I did not find Salzburg to be especially interesting, or even especially charming. The town was somewhat crowded, probably because The Salzburg Festival was in progress, and the town struck me as a bit too touristy. Images of Mozart were everywhere. Salzburg Festival banners and placards were everywhere. Everything was too commercial for my tastes.
Our most interesting encounter in Salzburg was the small graveyard of an unremarkable church in the very center of town. There we found numerous graves of very young men who had died in April and even May of 1945. They were among those who perished in the very final days of World War II, giving their lives, most on an involuntary basis, to a cause already doomed. Most of the graves bore fresh flowers. It was very moving.
We dined in a restaurant outside the immediate center of Salzburg, a restaurant patronized not by tourists but by locals. The restaurant is supposed to be a favorite of native Salzburgers, and very seldom visited by outsiders.
We were hungry, and we went all out, sampling several different foods. We had three salads: a cold potato-cucumber-onion-vinegar salad; a cucumber-sour cream salad; and an onion-fruit-Roquefort Cheese salad. The latter sounds unappealing, but in fact it wasn’t bad.
For our main courses, we ordered veal cooked in a cream-white wine sauce and roasted pork loin stuffed with plums and onions.
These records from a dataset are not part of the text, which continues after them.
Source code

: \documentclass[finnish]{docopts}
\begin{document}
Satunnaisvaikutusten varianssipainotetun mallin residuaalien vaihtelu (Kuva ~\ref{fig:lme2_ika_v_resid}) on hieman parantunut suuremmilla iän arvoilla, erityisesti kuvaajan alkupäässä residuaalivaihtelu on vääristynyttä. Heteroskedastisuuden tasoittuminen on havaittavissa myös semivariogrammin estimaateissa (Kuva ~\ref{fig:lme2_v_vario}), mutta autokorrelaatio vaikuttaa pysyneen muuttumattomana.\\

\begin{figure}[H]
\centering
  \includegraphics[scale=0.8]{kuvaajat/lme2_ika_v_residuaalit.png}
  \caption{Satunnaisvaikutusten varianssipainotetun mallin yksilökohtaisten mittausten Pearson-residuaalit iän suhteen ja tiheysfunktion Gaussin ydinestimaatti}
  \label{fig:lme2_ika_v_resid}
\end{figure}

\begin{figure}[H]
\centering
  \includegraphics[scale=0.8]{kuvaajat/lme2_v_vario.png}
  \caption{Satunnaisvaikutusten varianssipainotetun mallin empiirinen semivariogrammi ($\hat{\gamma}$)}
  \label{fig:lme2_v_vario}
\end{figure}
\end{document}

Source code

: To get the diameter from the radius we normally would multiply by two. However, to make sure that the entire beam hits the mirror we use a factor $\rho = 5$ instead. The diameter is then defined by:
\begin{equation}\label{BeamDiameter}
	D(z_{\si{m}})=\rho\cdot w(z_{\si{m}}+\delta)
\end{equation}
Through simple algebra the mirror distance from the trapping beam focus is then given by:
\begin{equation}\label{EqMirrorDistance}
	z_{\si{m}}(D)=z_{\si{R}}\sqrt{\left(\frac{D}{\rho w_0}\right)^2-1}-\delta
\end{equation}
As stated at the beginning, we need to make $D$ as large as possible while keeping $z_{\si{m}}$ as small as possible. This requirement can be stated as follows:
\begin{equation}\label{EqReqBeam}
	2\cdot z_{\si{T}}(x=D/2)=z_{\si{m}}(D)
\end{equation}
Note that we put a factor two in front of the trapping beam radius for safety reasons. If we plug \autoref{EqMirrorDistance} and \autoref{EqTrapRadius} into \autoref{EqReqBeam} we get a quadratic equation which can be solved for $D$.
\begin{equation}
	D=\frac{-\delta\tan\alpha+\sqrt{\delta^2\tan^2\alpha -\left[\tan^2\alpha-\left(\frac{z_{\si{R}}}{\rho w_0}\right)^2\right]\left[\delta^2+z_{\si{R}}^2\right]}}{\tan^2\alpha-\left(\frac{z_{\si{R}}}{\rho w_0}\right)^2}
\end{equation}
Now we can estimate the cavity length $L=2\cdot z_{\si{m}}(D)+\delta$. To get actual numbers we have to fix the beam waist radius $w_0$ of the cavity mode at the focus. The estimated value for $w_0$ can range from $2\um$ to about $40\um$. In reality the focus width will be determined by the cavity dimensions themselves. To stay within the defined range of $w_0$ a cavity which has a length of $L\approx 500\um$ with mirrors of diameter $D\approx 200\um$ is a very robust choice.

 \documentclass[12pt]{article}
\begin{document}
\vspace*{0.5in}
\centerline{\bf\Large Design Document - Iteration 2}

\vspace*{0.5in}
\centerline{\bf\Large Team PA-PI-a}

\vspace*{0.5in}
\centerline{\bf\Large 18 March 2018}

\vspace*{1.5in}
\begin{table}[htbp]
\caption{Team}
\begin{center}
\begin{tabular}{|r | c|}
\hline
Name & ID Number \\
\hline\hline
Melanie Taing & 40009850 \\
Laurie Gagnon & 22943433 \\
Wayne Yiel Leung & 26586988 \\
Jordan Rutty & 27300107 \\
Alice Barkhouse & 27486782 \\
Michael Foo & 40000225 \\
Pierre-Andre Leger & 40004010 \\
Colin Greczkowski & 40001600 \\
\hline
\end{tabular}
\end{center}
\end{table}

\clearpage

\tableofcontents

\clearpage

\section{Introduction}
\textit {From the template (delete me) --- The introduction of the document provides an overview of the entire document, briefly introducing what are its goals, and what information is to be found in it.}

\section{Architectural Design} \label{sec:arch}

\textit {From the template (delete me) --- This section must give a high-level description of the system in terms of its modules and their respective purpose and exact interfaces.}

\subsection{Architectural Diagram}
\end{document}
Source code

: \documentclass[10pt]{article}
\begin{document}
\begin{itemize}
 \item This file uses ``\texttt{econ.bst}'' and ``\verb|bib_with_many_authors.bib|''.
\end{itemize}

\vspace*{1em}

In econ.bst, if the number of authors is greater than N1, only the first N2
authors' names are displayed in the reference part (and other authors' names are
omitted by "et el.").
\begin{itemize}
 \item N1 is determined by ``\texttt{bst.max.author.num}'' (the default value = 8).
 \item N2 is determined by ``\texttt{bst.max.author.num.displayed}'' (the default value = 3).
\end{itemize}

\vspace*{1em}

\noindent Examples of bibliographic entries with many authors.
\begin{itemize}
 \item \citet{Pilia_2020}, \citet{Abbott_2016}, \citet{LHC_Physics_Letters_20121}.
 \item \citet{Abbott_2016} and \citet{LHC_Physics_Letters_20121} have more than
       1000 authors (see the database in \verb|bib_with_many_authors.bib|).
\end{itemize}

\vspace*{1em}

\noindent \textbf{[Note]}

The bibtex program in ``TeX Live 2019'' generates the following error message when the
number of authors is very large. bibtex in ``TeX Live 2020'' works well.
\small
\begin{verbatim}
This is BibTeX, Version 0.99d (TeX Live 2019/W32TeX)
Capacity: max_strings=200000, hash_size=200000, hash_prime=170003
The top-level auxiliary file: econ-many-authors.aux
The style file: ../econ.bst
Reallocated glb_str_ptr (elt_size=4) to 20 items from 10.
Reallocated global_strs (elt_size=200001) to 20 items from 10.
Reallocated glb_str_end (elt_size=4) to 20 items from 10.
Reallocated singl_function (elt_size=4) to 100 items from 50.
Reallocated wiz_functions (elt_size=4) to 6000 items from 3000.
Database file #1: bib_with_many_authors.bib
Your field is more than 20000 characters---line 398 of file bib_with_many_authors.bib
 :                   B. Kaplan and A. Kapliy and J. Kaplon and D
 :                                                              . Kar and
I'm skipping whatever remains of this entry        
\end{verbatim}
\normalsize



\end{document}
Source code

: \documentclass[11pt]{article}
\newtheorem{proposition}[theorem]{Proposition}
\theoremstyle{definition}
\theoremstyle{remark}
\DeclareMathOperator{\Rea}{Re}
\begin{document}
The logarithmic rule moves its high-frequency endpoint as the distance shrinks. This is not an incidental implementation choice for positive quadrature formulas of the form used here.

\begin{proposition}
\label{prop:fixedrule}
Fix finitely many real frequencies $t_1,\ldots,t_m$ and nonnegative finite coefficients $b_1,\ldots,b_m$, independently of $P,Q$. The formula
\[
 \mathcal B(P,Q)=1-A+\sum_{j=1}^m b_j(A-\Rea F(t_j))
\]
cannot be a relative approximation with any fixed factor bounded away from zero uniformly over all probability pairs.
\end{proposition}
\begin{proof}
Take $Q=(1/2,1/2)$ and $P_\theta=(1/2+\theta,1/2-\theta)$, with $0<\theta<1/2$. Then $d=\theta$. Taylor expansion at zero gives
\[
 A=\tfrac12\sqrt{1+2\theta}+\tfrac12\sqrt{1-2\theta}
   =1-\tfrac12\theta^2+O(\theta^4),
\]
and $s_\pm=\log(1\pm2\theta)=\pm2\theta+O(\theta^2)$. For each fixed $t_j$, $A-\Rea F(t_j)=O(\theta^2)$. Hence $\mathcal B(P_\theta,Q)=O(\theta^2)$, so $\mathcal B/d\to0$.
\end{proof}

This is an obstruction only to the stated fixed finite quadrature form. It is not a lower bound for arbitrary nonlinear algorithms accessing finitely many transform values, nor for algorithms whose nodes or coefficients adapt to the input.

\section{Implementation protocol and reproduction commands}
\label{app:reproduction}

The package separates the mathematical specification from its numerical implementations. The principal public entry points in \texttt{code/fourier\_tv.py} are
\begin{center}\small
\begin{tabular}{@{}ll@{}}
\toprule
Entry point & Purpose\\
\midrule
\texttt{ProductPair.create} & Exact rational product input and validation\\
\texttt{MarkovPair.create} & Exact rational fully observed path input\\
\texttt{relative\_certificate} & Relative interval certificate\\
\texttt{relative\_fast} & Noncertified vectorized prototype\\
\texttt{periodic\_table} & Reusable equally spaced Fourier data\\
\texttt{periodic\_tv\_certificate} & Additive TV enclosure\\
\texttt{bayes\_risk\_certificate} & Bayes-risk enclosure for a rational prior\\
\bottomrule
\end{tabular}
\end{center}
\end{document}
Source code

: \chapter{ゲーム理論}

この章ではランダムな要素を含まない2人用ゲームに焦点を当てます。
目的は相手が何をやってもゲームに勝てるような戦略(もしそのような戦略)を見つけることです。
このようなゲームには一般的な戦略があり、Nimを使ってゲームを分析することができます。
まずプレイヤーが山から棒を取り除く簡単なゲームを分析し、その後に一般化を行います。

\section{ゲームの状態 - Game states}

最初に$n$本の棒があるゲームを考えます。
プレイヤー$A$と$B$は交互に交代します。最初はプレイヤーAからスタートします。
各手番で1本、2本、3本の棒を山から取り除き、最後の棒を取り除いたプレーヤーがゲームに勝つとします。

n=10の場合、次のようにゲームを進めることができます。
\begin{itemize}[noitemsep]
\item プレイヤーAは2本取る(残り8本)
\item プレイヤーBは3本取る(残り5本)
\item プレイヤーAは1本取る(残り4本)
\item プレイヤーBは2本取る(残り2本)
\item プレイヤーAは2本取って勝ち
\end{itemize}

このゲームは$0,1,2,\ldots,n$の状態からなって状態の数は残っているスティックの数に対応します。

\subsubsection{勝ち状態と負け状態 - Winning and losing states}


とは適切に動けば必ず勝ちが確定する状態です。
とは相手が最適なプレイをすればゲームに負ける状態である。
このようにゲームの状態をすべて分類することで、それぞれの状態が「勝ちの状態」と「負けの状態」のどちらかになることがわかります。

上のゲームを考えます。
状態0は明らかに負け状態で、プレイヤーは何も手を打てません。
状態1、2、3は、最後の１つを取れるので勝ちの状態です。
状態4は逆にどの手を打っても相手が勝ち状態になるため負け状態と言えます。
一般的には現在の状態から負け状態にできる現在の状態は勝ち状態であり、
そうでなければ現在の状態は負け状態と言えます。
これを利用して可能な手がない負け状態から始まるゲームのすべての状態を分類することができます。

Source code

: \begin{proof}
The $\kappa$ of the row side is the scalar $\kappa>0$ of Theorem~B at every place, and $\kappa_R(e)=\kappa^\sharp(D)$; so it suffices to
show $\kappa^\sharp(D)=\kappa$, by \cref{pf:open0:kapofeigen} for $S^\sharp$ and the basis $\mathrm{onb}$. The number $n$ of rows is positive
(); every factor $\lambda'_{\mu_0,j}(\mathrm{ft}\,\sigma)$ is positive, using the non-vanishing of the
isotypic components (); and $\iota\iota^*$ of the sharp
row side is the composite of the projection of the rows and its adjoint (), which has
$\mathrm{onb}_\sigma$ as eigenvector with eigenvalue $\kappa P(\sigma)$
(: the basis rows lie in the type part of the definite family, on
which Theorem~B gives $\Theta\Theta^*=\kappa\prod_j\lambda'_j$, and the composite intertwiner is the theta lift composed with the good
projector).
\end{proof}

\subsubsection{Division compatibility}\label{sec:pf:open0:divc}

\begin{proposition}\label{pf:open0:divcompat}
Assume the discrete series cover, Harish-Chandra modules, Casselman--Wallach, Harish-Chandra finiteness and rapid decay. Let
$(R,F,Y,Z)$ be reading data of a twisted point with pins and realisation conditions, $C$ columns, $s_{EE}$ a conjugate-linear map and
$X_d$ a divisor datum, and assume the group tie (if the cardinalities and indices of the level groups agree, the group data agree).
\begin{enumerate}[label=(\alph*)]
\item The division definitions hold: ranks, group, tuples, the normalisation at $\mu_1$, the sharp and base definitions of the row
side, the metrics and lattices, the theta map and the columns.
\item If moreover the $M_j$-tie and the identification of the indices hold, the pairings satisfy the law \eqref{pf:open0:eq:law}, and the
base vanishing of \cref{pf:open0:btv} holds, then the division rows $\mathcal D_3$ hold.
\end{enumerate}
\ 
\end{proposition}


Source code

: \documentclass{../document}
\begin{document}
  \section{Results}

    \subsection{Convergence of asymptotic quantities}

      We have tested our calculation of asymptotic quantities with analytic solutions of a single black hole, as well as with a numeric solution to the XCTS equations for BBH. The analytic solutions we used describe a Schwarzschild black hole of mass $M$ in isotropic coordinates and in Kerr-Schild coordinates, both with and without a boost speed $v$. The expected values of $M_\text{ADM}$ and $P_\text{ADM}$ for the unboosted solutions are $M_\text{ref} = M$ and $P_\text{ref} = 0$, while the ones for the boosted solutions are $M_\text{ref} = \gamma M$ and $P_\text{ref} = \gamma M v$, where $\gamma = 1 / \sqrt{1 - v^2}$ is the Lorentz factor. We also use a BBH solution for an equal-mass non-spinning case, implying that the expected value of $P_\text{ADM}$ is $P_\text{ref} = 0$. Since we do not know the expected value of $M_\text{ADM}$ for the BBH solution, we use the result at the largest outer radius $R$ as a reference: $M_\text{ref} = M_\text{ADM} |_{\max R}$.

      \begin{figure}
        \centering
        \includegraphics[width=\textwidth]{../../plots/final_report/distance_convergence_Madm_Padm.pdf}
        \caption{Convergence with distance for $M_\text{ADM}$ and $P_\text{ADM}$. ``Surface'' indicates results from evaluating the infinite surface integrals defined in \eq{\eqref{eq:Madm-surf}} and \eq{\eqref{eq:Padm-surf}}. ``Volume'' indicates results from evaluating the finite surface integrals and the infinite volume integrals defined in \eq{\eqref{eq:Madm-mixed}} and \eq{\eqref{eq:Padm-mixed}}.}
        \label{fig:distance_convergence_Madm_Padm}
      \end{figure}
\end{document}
The meats were served with sauerkraut and cooked red cabbage, and we liked the sauerkraut and cabbage. The sauerkraut and cabbage were fresh, and we learned that fresh sauerkraut tastes nothing like preserved sauerkraut. Even my sister liked the sauerkraut, which surprised me greatly.
For dessert, we ordered apple strudel and plum cake. The apple strudel had been made with tangy apples, soaked in some kind of liqueur, and it was divine. The plum cake was akin to an American fruit pie: brandied plums, set between two layers of pastry. It had a sweet-sour flavor, and probably is an acquired taste.
Our meal was superb. It was interesting, it was different, it was satisfying and it was flavorful. We were pleased that we had gone out of our way to eat at an authentic Salzburg restaurant instead of settling for fare in the tourist part of town. We had a lovely dinner, and a lovely time. It was the most relaxed, enjoyable dinner we had yet experienced on our vacation.
We did not sit down to dinner until after 8:30 p.m., and it was after 10:30 p.m. by the time we returned to our hotel.
It had been a long day, and we were ready to turn in—but it had been a great day.